Alors
que les promotions en hypermarché (un acheté un gratuit, dix
achetés un offert) se multiplient afin d’attirer le chaland
toujours plus profond dans les filets de la grande distibution, alors
que le foncier public se brade (1 euro le m2 de terrain à Berrien,
Finistère Nord) pour retenir les services au plus profond de la
campagne bretonne, Tchin tchin reste le symbole de l'abondance et de
la libéralité commerciale.
Pourquoi ?
Parce que dès l’origine, elles ont contré l’idéologie du
travailler plus pour gagner plus, en offrant à ceux qui ne demandent
rien un surplus dont ils ne savent que faire ? Non, nous ne le
croyons pas.
Pour
identifier la différence Afflelou, pour comprendre de quoi Tchin
tchin est le nom, il nous faut revenir quelques années en arrière,
il faut remonter à la source.
1997
1997,
c’est l’année du protocole de Kyoto, où les grandes puissances
mondiales décident de sauver le monde en réduisant les émissions
de gaz à effet de serre, pour éviter que la couche d’ozone ne se
troue et que la terre ne s’embrase.
Pendant
ce temps, à Vera Cruz, Afflelou tente d’apporter sa pierre à
l’édifice.
1997,
c’est la création de l’offre « Forty » : quatre
paires pour 390 francs (76 euros actuels) soit 19 euros la paire.

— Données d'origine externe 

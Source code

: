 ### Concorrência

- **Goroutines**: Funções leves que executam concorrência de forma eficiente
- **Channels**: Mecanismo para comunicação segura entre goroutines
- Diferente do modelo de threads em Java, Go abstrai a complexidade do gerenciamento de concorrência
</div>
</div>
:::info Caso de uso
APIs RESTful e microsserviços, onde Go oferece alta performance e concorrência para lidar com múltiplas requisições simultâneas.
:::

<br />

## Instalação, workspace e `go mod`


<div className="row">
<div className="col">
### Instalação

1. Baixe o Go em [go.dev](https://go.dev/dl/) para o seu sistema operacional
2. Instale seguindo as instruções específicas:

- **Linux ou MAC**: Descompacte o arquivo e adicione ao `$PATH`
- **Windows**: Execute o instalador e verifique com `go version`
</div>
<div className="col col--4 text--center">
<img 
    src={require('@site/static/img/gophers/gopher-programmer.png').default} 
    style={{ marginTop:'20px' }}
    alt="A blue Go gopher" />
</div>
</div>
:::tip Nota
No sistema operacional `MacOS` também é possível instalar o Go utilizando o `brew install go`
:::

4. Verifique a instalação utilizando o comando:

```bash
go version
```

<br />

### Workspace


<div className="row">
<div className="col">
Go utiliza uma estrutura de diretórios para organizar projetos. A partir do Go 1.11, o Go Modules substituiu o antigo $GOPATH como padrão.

Qu’est-ce au fond que la forty ? Et comment peut-elle sauver
le monde ?
Il
faut noter, c’est essentiel, que la forty ne s’adresse pas à
tout le monde : seulement pour les presbytes qui voient de loin
mais pas de près ; ce n’est pas un hasard, c’est une
réponse aux besoins du monde.
Ne
retrouvons nous pas ici les paraboles bien connues des « murs
de poussière » et de « la paille et la poutre » ?
« il a dit je retourne en arrière, il s’est brûlé les
yeux » ce qui ne serait pas arrivé avec les forty car au lieu
de ne regarder qu’au loin, il aurait pu voir très bien de près !
« Pourquoi vois-tu la paille qui est dans l’œil de ton
frère, et n'aperçois-tu pas la poutre qui est dans ton œil ? »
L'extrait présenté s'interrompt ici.